Hand-editable serialization: JSON, Fortran's namelist, etc

I don’t know the issue well enough to be able to come up with an apt title to this thread.

My question is, what are the common, hand-editable data formats to initialize variables?

Suppose you want to supply various parameters and values to your Julia program from a hand-editable text file. What format would you use?

When I was using Fortran, the namelist was the obvious and most convenient format, because you can specify the names of the variables and their values in the text file. Instead of showing the exact format of Fortran’s namelist, I show a pseudo code:

# namelistfile.txt
arr = 1,3,5,9
s = "hellow world"
c = 3.0 + 2im
# pseudo Fortran code
integer:: a[4]
string:: s
complex:: c
namelist/myparameters/ arr, s, c
filehandle = open("namelistfile.txt")
read(filehandle, namelist=myparameters) # -> arr, s, and c are initialized

What do julia programmers use in such a case as this? You don’t want to invent an ad-hoc data format and write an ad-hoc parser. Perhaps you use JSON?

In my particular applications, I need to be able to express repetition:

a = 1, 2, 5*3, 4

instead of

a = 1,2,3,3,3,3,3,4

If there is no such a convenient format, I would perhaps just write a julia module that contains the constants and use it as if it were a datafile and load it via:

include(ARGS[1])
using .Parameters

A downside of this approach (shared by Fortran’s namelist) is that it’s very hard to use the datafile from other languages. If that’s important enough, perhaps I should use some common format like JSON. . . .

I usually prefer to just use Julia source as the serialization format, if Julia is going the be the only consumer.

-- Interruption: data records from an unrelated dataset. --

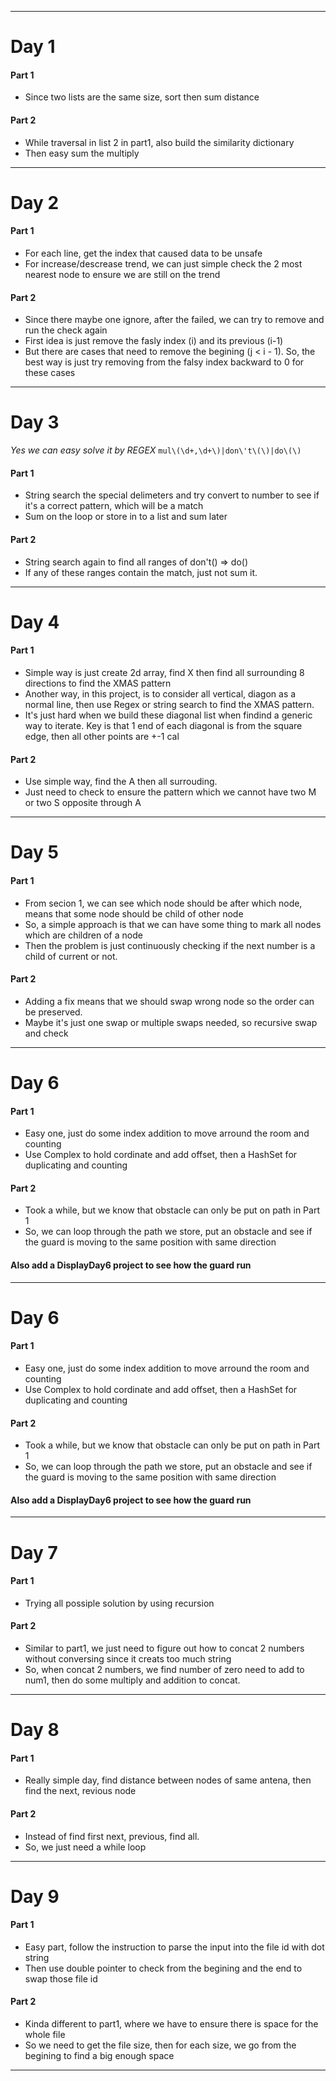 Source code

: ___
# Day 1
#### Part 1
- Since two lists are the same size, sort then sum distance
#### Part 2
- While traversal in list 2 in part1, also build the similarity dictionary
- Then easy sum the multiply
___
# Day 2
#### Part 1
- For each line, get the index that caused data to be unsafe
- For increase/descrease trend, we can just simple check the 2 most nearest node to ensure we are still on the trend
#### Part 2
- Since there maybe one ignore, after the failed, we can try to remove and run the check again
- First idea is just remove the fasly index (i) and its previous (i-1)
- But there are cases that need to remove the begining (j < i - 1). So, the best way is just try removing from the falsy index backward to 0 for these cases
___
# Day 3
*Yes we can easy solve it by REGEX* `mul\(\d+,\d+\)|don\'t\(\)|do\(\)`
#### Part 1
- String search the special delimeters and try convert to number to see if it's a correct pattern, which will be a match
- Sum on the loop or store in to a list and sum later 
#### Part 2
- String search again to find all ranges of don't() => do()
- If any of these ranges contain the match, just not sum it.
___
# Day 4
#### Part 1
- Simple way is just create 2d array, find X then find all surrounding 8 directions to find the XMAS pattern
- Another way, in this project, is to consider all vertical, diagon as a normal line, then use Regex or string search to find the XMAS pattern. 
- It's just hard when we build these diagonal list when findind a generic way to iterate. Key is that 1 end of each diagonal is from the square edge, then all other points are +-1 cal
#### Part 2
- Use simple way, find the A then all surrouding.
- Just need to check to ensure the pattern which we cannot have two M or two S opposite through A
___
# Day 5
#### Part 1
- From secion 1, we can see which node should be after which node, means that some node should be child of other node
- So, a simple approach is that we can have some thing to mark all nodes which are children of a node
- Then the problem is just continuously checking if the next number is a child of current or not.
#### Part 2
- Adding a fix means that we should swap wrong node so the order can be preserved.
- Maybe it's just one swap or multiple swaps needed, so recursive swap and check
___
# Day 6
#### Part 1
- Easy one, just do some index addition to move arround the room and counting
- Use Complex to hold cordinate and add offset, then a HashSet for duplicating and counting
#### Part 2
- Took a while, but we know that obstacle can only be put on path in Part 1
- So, we can loop through the path we store, put an obstacle and see if the guard is moving to the same position with same direction
#### Also add a DisplayDay6 project to see how the guard run
___
# Day 6
#### Part 1
- Easy one, just do some index addition to move arround the room and counting
- Use Complex to hold cordinate and add offset, then a HashSet for duplicating and counting
#### Part 2
- Took a while, but we know that obstacle can only be put on path in Part 1
- So, we can loop through the path we store, put an obstacle and see if the guard is moving to the same position with same direction
#### Also add a DisplayDay6 project to see how the guard run
___
# Day 7
#### Part 1
- Trying all possiple solution by using recursion
#### Part 2
- Similar to part1, we just need to figure out how to concat 2 numbers without conversing since it creats too much string
- So, when concat 2 numbers, we find number of zero need to add to num1, then do some multiply and addition to concat.
___
# Day 8
#### Part 1
- Really simple day, find distance between nodes of same antena, then find the next, revious node
#### Part 2
- Instead of find first next, previous, find all.
- So, we just need a while loop
___
# Day 9
#### Part 1
- Easy part, follow the instruction to parse the input into the file id with dot string
- Then use double pointer to check from the begining and the end to swap those file id
#### Part 2
- Kinda different to part1, where we have to ensure there is space for the whole file
- So we need to get the file size, then for each size, we go from the begining to find a big enough space 
___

Note (perhaps this is tidier than the more obvious approach of includeing an entire script or module), it’s possible to include a Julia expression:

expr.jl:

vcat(1, 2, [3 for i ∈ 1:5], 4)

main.jl:

const a = (include("expr.jl"))

Small note: I think the using .Parameters is redundant, although it might be necessary in other cases (for example if the module hierarchy is more complex so you have to do something like using ..Parameters).

I know writing a parser could sound intimidating at first, specially coming from languages like Fortran or C++, but it is actually very easy to do in Julia.

I’m right now working on some parsing, and I found out that, for simple cases, all you need are a few string functions (like split), maybe store stuff in a Dict with variable names and values, and eventually just run eval.

I’m not aware that this is currently implemented in any present data format, so perhaps you do need to parse your text file with a custom function, which could be just a few lines of Julia.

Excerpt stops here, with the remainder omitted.